Naura menghela napas sejenak. Rasanya sangat berat memahami semua yang terjadi pada Ikhsan dan Ilham. Dia tidak tahu apa yang dihadapi keduanya, apa yang dirasakan keduanya, apa yang mereka simpan untuk diri mereka sendiri, tapi entah kenapa dia merasa sangat iba terutama pada Ikhsan, yang tidak pernah menangisi omanya walaupun sekali.

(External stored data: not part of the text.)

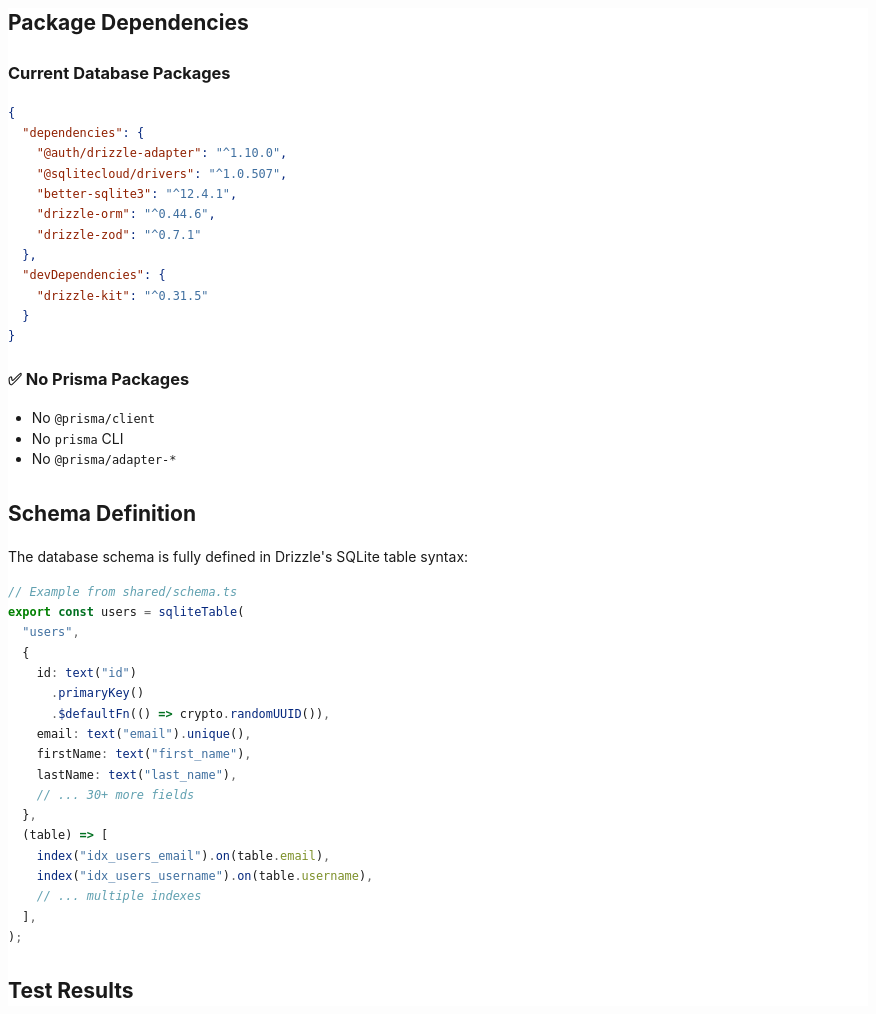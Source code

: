 ## Package Dependencies

### Current Database Packages

```json
{
  "dependencies": {
    "@auth/drizzle-adapter": "^1.10.0",
    "@sqlitecloud/drivers": "^1.0.507",
    "better-sqlite3": "^12.4.1",
    "drizzle-orm": "^0.44.6",
    "drizzle-zod": "^0.7.1"
  },
  "devDependencies": {
    "drizzle-kit": "^0.31.5"
  }
}
```

### ✅ No Prisma Packages

- No `@prisma/client`
- No `prisma` CLI
- No `@prisma/adapter-*`

## Schema Definition

The database schema is fully defined in Drizzle's SQLite table syntax:

```typescript
// Example from shared/schema.ts
export const users = sqliteTable(
  "users",
  {
    id: text("id")
      .primaryKey()
      .$defaultFn(() => crypto.randomUUID()),
    email: text("email").unique(),
    firstName: text("first_name"),
    lastName: text("last_name"),
    // ... 30+ more fields
  },
  (table) => [
    index("idx_users_email").on(table.email),
    index("idx_users_username").on(table.username),
    // ... multiple indexes
  ],
);
```

## Test Results
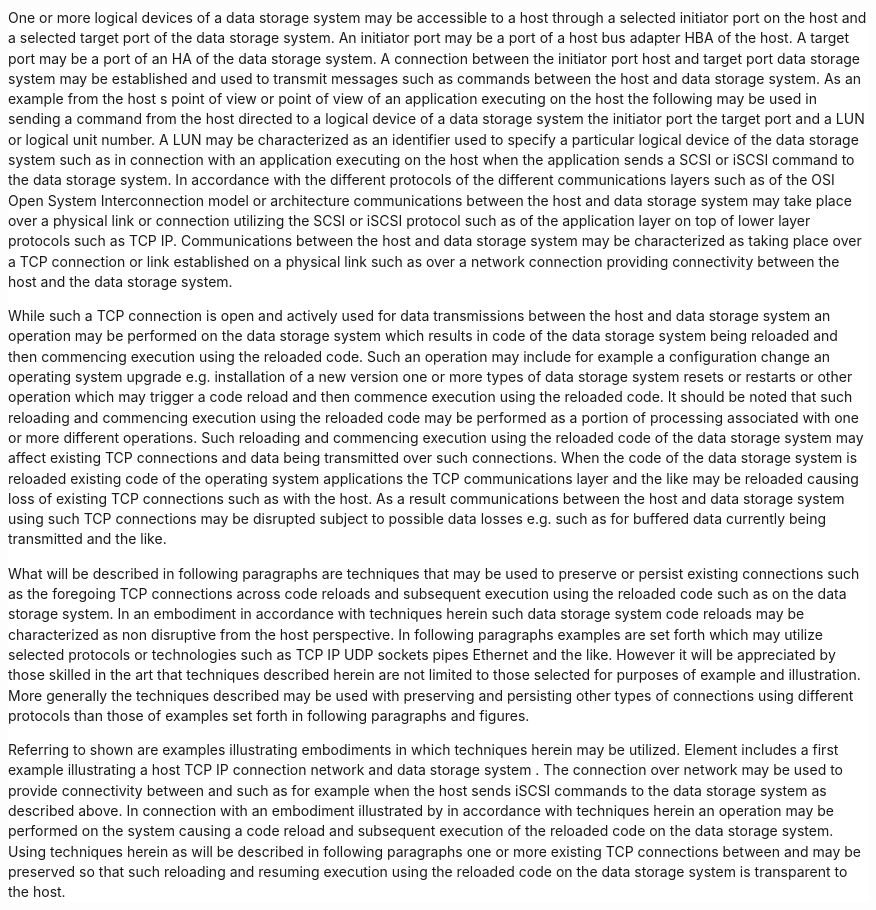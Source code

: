 One or more logical devices of a data storage system may be accessible to a host through a selected initiator port on the host and a selected target port of the data storage system. An initiator port may be a port of a host bus adapter HBA of the host. A target port may be a port of an HA of the data storage system. A connection between the initiator port host and target port data storage system may be established and used to transmit messages such as commands between the host and data storage system. As an example from the host s point of view or point of view of an application executing on the host the following may be used in sending a command from the host directed to a logical device of a data storage system the initiator port the target port and a LUN or logical unit number. A LUN may be characterized as an identifier used to specify a particular logical device of the data storage system such as in connection with an application executing on the host when the application sends a SCSI or iSCSI command to the data storage system. In accordance with the different protocols of the different communications layers such as of the OSI Open System Interconnection model or architecture communications between the host and data storage system may take place over a physical link or connection utilizing the SCSI or iSCSI protocol such as of the application layer on top of lower layer protocols such as TCP IP. Communications between the host and data storage system may be characterized as taking place over a TCP connection or link established on a physical link such as over a network connection providing connectivity between the host and the data storage system.

While such a TCP connection is open and actively used for data transmissions between the host and data storage system an operation may be performed on the data storage system which results in code of the data storage system being reloaded and then commencing execution using the reloaded code. Such an operation may include for example a configuration change an operating system upgrade e.g. installation of a new version one or more types of data storage system resets or restarts or other operation which may trigger a code reload and then commence execution using the reloaded code. It should be noted that such reloading and commencing execution using the reloaded code may be performed as a portion of processing associated with one or more different operations. Such reloading and commencing execution using the reloaded code of the data storage system may affect existing TCP connections and data being transmitted over such connections. When the code of the data storage system is reloaded existing code of the operating system applications the TCP communications layer and the like may be reloaded causing loss of existing TCP connections such as with the host. As a result communications between the host and data storage system using such TCP connections may be disrupted subject to possible data losses e.g. such as for buffered data currently being transmitted and the like.

What will be described in following paragraphs are techniques that may be used to preserve or persist existing connections such as the foregoing TCP connections across code reloads and subsequent execution using the reloaded code such as on the data storage system. In an embodiment in accordance with techniques herein such data storage system code reloads may be characterized as non disruptive from the host perspective. In following paragraphs examples are set forth which may utilize selected protocols or technologies such as TCP IP UDP sockets pipes Ethernet and the like. However it will be appreciated by those skilled in the art that techniques described herein are not limited to those selected for purposes of example and illustration. More generally the techniques described may be used with preserving and persisting other types of connections using different protocols than those of examples set forth in following paragraphs and figures.

Referring to shown are examples illustrating embodiments in which techniques herein may be utilized. Element includes a first example illustrating a host TCP IP connection network and data storage system . The connection over network may be used to provide connectivity between and such as for example when the host sends iSCSI commands to the data storage system as described above. In connection with an embodiment illustrated by in accordance with techniques herein an operation may be performed on the system causing a code reload and subsequent execution of the reloaded code on the data storage system. Using techniques herein as will be described in following paragraphs one or more existing TCP connections between and may be preserved so that such reloading and resuming execution using the reloaded code on the data storage system is transparent to the host.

"Ilham? Kakakmu pasti menyimpan banyak hal sendirian. Jika kamu mau tahu isi pikirannya dan apa yang beliau rasakan, kenapa beliau mengambil keputusan memindahkanmu, kamu harus berbicara dengannya, Ilham. Bukan berlari meninggalkannya atau meluapkan kekesalanmu pada hal-hal yang membebaninya. Setiap permasalahan itu harus didiskusikan dan dikomunikasikan. Saat kakakmu sudah sadar nanti, kamu harus berjanji untuk minta maaf dan bicara padanya. Oke?"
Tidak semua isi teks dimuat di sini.